Source texts of formatted documents:
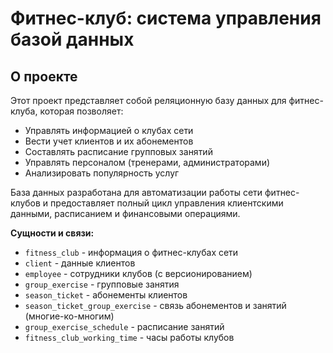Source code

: # Фитнес-клуб: система управления базой данных

## О проекте

Этот проект представляет собой реляционную базу данных для фитнес-клуба, которая позволяет:
- Управлять информацией о клубах сети
- Вести учет клиентов и их абонементов
- Составлять расписание групповых занятий
- Управлять персоналом (тренерами, администраторами)
- Анализировать популярность услуг

База данных разработана для автоматизации работы сети фитнес-клубов и предоставляет полный цикл управления клиентскими данными, расписанием и финансовыми операциями.

**Сущности и связи:**
- `fitness_club` - информация о фитнес-клубах сети
- `client` - данные клиентов
- `employee` - сотрудники клубов (с версионированием)
- `group_exercise` - групповые занятия
- `season_ticket` - абонементы клиентов
- `season_ticket_group_exercise` - связь абонементов и занятий (многие-ко-многим)
- `group_exercise_schedule` - расписание занятий
- `fitness_club_working_time` - часы работы клубов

■ Exercise details ■
Going back to the entries above, set down exactly the lines that begin at the one with "о фитнес-клубах сети" and end at the one with "и занятий (многие-ко-многим)", both included, and nothing else.

■ Result of the task ■
- `fitness_club` - информация о фитнес-клубах сети
- `client` - данные клиентов
- `employee` - сотрудники клубов (с версионированием)
- `group_exercise` - групповые занятия
- `season_ticket` - абонементы клиентов
- `season_ticket_group_exercise` - связь абонементов и занятий (многие-ко-многим)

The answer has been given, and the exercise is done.